A collection agent or law firm that owns a collection account is a creditor. A creditor has several legal means of collecting a debt. But before the creditor can start, the creditor must go to court to receive a judgment. See the Bills.com resource Served Summons and Complaint to learn more about this process.
The court may decide to grant a judgment to the creditor. A judgment is a declaration by a court that the creditor has the legal right to demand a wage garnishment, a levy on the debtor’s bank accounts, and a lien on the debtor’s property. A creditor that is granted a judgment is called a "judgment-creditor." Which of these tools the creditor will use depends on the circumstances. We discuss each of these remedies below.
The most common method used by judgment-creditors to enforce judgments is wage garnishment, in which a judgment creditor would contact the debtor's employer and require the employer to deduct a certain portion of the debtor’s wages each pay period and send the money to the creditor. However, several states, including Texas, Pennsylvania, North Carolina, and South Carolina, do not allow wage garnishment for the enforcement of most judgments. In several other states, such as New Hampshire, wage garnishment is not the "preferred" method of judgment enforcement because, although possible, it is a tedious and time consuming process for creditors.

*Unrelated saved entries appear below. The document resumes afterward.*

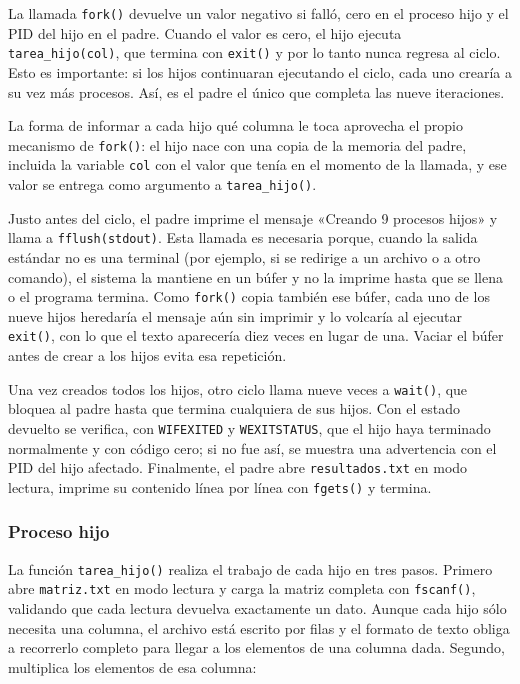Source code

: La llamada \texttt{fork()} devuelve un valor negativo si falló, cero en el proceso hijo y el PID del hijo en el padre. Cuando el valor es cero, el hijo ejecuta \texttt{tarea\_hijo(col)}, que termina con \texttt{exit()} y por lo tanto nunca regresa al ciclo. Esto es importante: si los hijos continuaran ejecutando el ciclo, cada uno crearía a su vez más procesos. Así, es el padre el único que completa las nueve iteraciones.

La forma de informar a cada hijo qué columna le toca aprovecha el propio mecanismo de \texttt{fork()}: el hijo nace con una copia de la memoria del padre, incluida la variable \texttt{col} con el valor que tenía en el momento de la llamada, y ese valor se entrega como argumento a \texttt{tarea\_hijo()}.

Justo antes del ciclo, el padre imprime el mensaje «Creando 9 procesos hijos» y llama a \texttt{fflush(\allowbreak stdout)}. Esta llamada es necesaria porque, cuando la salida estándar no es una terminal (por ejemplo, si se redirige a un archivo o a otro comando), el sistema la mantiene en un búfer y no la imprime hasta que se llena o el programa termina. Como \texttt{fork()} copia también ese búfer, cada uno de los nueve hijos heredaría el mensaje aún sin imprimir y lo volcaría al ejecutar \texttt{exit()}, con lo que el texto aparecería diez veces en lugar de una. Vaciar el búfer antes de crear a los hijos evita esa repetición.

Una vez creados todos los hijos, otro ciclo llama nueve veces a \texttt{wait()}, que bloquea al padre hasta que termina cualquiera de sus hijos. Con el estado devuelto se verifica, con \texttt{WIFEXITED} y \texttt{WEXITSTATUS}, que el hijo haya terminado normalmente y con código cero; si no fue así, se muestra una advertencia con el PID del hijo afectado. Finalmente, el padre abre \texttt{resultados.txt} en modo lectura, imprime su contenido línea por línea con \texttt{fgets()} y termina.

\subsubsection{Proceso hijo}
La función \texttt{tarea\_hijo()} realiza el trabajo de cada hijo en tres pasos. Primero abre \texttt{matriz.txt} en modo lectura y carga la matriz completa con \texttt{fscanf()}, validando que cada lectura devuelva exactamente un dato. Aunque cada hijo sólo necesita una columna, el archivo está escrito por filas y el formato de texto obliga a recorrerlo completo para llegar a los elementos de una columna dada. Segundo, multiplica los elementos de esa columna:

In most states, creditors are allowed to garnish between 10% and 25% of your wages, with the percentage allowed being determined by each state.
Florida’s Garnishment rules are found in Title VI, Chapter 77. In general, Florida follows the federal rules for the amount of a garnishment, which allows up to 25% of a worker’s wages to be garnished. For exemptions, Florida Title XV, Chapter 222 defines earnings and what is considered exempt. See the Dept. of Labor's Employment Law Guide - Wage Garnishment and the Dept. of the Treasury’s Answers About Garnishments. Municipal and state employees may be garnished.
Generally speaking, 401(K) or other retirement funds are exempt from garnishment. It is advisable to have those funds deposited into a separate bank account if you are concerned about garnishment on those payments.
If you reside in another state, see the Bills.com Wage Garnishment article to learn more.
Levy Bank Accounts
A levy means that the creditor has the right to take whatever money in a debtor’s account and apply the funds to the balance of the judgment. Again, the procedure for levying bank accounts, as well as what amount, if any, a debtor can claim as exempt from the levy, is governed by state law. Many states exempt certain amounts and certain types of funds from bank levies, so a debtor should review his or her state’s laws to find if a bank account can be levied. In some states levy is called attachment or account garnishment. The names may vary but the concept is the same.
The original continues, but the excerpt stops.